Economies whose growth is significantly supported by debt-financed building of fixed investments, real estate, and infrastructure are particularly susceptible to large cyclical swings because the fast rates of building those long-lived assets are not sustainable. If you need better housing and you build it, the incremental need to build more housing naturally declines. As spending on housing slows down, so does housing’s impact on growth. Let’s say you have been spending $10 million a year to build an office building (hiring workers, buying steel and concrete, etc.). When the building is finished, the spending will fall to $0 per year, as will the demand for workers and construction materials. From that point forward, growth, income, and the ability to service debt will depend on other demand. This type of cycle—where a strong growth upswing driven by debt-financed real estate, fixed investment, and infrastructure spending is followed by a downswing driven by a debt-challenged slowdown in demand—is very typical of emerging economies because they have so much building to do.
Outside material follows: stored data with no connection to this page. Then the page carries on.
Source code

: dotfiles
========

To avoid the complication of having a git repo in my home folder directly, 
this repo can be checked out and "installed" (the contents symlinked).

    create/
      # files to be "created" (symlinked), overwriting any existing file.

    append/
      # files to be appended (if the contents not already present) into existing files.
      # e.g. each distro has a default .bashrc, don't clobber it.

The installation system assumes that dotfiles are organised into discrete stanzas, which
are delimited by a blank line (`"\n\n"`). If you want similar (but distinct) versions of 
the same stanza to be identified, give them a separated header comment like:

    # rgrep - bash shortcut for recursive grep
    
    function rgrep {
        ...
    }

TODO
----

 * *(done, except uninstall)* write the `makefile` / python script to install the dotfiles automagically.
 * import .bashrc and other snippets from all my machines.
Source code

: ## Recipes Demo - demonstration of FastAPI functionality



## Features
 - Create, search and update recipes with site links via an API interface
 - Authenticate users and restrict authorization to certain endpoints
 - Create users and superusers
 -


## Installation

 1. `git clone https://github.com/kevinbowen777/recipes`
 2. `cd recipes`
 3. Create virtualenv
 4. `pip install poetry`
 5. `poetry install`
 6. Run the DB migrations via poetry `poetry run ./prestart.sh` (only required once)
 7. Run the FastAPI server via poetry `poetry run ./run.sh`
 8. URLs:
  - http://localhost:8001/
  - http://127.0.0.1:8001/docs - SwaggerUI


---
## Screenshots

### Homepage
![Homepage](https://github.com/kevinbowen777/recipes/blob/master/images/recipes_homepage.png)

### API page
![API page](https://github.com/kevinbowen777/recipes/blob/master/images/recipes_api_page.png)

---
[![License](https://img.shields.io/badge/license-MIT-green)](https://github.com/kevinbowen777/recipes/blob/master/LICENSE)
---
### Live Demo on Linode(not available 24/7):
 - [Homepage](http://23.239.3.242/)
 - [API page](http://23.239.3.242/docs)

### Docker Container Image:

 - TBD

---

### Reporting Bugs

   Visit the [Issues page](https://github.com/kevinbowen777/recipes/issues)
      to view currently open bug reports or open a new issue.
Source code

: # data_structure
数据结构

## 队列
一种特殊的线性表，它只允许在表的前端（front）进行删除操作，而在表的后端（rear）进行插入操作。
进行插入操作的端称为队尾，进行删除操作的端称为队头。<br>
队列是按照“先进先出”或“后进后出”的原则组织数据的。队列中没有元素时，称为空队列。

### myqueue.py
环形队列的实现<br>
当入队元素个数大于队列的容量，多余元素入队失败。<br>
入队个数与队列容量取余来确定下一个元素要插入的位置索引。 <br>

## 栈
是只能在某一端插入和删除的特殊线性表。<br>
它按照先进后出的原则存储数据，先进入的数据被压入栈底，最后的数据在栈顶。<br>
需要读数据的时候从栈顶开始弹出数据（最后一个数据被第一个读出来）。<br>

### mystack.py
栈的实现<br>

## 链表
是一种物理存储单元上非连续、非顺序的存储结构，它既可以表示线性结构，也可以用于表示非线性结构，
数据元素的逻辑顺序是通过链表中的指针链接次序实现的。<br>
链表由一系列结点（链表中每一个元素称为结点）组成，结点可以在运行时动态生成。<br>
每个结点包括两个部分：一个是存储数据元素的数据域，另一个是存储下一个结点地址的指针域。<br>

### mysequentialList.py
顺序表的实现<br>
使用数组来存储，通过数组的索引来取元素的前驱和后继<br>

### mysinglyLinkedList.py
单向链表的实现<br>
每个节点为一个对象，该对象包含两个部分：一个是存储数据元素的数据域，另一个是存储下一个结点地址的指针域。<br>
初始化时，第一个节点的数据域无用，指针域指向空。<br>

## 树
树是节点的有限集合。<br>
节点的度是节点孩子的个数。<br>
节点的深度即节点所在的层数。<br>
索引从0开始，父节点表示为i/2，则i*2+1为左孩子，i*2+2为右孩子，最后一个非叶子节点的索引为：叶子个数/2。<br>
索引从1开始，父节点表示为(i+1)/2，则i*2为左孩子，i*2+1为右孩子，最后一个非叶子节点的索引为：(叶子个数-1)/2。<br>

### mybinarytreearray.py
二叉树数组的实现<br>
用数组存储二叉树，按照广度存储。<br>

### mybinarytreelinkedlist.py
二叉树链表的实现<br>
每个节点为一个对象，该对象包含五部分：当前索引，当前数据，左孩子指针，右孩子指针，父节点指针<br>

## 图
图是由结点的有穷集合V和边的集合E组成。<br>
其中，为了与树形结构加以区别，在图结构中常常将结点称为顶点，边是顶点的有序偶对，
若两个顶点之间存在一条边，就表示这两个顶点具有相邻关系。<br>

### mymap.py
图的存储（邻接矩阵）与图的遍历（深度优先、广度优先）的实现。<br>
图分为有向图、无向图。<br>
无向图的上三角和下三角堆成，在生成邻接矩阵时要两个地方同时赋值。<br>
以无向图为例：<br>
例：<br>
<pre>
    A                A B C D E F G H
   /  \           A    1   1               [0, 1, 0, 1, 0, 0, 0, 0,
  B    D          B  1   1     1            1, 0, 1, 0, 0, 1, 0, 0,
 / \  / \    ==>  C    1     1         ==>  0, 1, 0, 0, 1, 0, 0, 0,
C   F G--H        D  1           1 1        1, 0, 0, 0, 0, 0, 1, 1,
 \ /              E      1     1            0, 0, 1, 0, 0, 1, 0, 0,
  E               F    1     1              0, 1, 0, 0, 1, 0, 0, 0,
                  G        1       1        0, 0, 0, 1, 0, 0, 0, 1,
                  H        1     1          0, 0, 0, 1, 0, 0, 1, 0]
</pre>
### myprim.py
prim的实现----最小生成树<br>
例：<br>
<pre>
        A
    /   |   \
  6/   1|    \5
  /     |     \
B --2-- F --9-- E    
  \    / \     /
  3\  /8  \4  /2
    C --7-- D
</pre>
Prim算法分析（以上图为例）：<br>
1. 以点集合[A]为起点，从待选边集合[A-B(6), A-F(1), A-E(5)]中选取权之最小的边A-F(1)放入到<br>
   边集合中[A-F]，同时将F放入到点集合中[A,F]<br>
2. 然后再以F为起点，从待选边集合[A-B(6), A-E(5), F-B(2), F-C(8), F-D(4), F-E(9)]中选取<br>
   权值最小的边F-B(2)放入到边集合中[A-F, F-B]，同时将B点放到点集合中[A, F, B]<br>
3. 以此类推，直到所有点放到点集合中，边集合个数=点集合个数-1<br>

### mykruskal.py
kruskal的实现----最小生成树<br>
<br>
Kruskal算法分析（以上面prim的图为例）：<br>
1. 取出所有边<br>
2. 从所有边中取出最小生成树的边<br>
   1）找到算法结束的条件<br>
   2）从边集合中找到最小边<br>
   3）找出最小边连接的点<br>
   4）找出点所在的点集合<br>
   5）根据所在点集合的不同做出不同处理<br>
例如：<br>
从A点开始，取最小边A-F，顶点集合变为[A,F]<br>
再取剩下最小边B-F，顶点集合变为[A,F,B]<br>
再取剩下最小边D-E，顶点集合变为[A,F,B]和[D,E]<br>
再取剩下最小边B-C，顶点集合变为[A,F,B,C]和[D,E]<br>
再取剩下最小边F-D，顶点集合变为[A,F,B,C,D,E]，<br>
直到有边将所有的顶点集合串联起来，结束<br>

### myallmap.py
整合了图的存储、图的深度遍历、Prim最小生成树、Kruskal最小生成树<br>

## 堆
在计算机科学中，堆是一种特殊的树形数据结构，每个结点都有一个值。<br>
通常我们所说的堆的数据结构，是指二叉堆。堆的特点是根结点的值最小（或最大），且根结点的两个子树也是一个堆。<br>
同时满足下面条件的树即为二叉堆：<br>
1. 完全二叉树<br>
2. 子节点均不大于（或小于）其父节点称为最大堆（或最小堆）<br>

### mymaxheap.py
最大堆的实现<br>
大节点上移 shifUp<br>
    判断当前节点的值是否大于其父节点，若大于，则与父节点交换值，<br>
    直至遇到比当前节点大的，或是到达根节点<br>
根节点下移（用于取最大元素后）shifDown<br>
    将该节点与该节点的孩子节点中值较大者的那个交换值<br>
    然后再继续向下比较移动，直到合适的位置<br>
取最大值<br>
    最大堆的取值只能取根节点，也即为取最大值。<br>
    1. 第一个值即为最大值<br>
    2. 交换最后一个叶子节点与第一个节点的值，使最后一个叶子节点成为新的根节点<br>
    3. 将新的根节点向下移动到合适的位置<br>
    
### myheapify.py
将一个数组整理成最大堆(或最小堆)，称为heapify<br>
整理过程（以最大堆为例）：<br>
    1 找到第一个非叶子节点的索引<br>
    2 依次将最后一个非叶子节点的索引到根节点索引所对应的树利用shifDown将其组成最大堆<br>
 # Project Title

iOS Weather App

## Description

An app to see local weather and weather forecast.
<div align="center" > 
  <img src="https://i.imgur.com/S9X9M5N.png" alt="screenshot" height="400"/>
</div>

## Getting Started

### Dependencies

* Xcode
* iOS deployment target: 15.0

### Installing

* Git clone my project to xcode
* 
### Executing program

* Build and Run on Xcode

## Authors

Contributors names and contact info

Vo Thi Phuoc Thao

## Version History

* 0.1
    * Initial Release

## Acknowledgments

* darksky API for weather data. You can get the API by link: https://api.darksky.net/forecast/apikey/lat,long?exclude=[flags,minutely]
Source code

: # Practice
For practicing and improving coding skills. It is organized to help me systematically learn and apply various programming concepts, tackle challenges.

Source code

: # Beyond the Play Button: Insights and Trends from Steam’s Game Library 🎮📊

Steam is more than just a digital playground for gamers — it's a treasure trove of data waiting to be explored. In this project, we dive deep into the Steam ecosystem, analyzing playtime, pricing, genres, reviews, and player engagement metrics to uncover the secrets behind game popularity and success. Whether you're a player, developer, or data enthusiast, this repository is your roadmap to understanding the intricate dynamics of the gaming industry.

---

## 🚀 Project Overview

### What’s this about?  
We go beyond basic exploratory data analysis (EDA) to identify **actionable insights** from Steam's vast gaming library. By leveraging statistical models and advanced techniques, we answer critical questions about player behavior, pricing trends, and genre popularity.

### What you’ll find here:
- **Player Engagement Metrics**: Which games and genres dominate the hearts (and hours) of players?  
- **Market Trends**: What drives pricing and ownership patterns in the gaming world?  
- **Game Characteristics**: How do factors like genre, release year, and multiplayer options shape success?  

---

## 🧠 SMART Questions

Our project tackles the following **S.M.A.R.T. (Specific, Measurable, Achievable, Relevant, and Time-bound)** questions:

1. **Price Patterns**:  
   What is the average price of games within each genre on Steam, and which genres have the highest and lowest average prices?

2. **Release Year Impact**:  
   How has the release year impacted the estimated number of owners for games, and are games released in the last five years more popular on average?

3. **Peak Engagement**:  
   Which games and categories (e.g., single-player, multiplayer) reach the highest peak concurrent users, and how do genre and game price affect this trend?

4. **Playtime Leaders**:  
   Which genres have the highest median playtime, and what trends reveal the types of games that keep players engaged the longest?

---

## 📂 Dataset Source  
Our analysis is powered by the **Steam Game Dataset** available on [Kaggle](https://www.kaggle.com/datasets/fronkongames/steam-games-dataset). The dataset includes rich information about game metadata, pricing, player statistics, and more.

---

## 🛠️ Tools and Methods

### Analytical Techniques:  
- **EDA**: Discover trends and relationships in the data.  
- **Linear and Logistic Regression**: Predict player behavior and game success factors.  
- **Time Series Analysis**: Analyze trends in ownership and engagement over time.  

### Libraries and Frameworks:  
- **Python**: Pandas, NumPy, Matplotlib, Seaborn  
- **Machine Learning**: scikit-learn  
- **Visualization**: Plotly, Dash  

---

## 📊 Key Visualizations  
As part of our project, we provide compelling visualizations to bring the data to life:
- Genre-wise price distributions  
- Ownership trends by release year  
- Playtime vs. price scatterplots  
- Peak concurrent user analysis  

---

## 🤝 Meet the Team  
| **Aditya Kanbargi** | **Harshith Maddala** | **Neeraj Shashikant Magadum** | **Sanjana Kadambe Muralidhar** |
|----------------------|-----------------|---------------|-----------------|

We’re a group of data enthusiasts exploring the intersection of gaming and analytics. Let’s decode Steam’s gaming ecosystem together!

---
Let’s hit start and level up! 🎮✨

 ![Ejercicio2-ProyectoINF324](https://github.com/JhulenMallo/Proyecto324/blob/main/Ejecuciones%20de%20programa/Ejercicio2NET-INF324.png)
Contributing further to the cyclicality of emerging countries’ economies are changes in their competitiveness due to relative changes in their incomes. Typically, they have very cheap labor and bad infrastructure, so they build infrastructure, have an export boom, and experience rising incomes. But the rate of growth due to exports naturally slows as their income levels rise and their wage competitiveness relative to other countries declines. There are many examples of these kinds of cycles (i.e., Japan’s experience over the last 70 years).

In “bubbles,” the unrealistic expectations and reckless lending results in a critical mass of bad loans. At one stage or another, this becomes apparent to bankers and central bankers and the bubble begins to deflate. One classic warning sign that a bubble is coming is when an increasing amount of money is being borrowed to make debt service payments, which of course compounds the borrowers’ indebtedness.

When money and credit growth are curtailed and/or higher lending standards are imposed, the rates of credit growth and spending slow and more debt service problems emerge. At this point, the top of the upward phase of the debt cycle is at hand. Realizing that credit growth is dangerously fast, the central banks tighten monetary policy to contain it, which often accelerates the decline (though it would have happened anyway, just a bit later). In either case, when the costs of debt service become greater than the amount that can be borrowed to finance spending, the upward cycle reverses. Not only does new lending slow down, but the pressure on debtors to make their payments is increased. The clearer it becomes that debtors are struggling, the less new lending there is. The slowdown in spending and investment that results slows down income growth even further, and asset prices decline.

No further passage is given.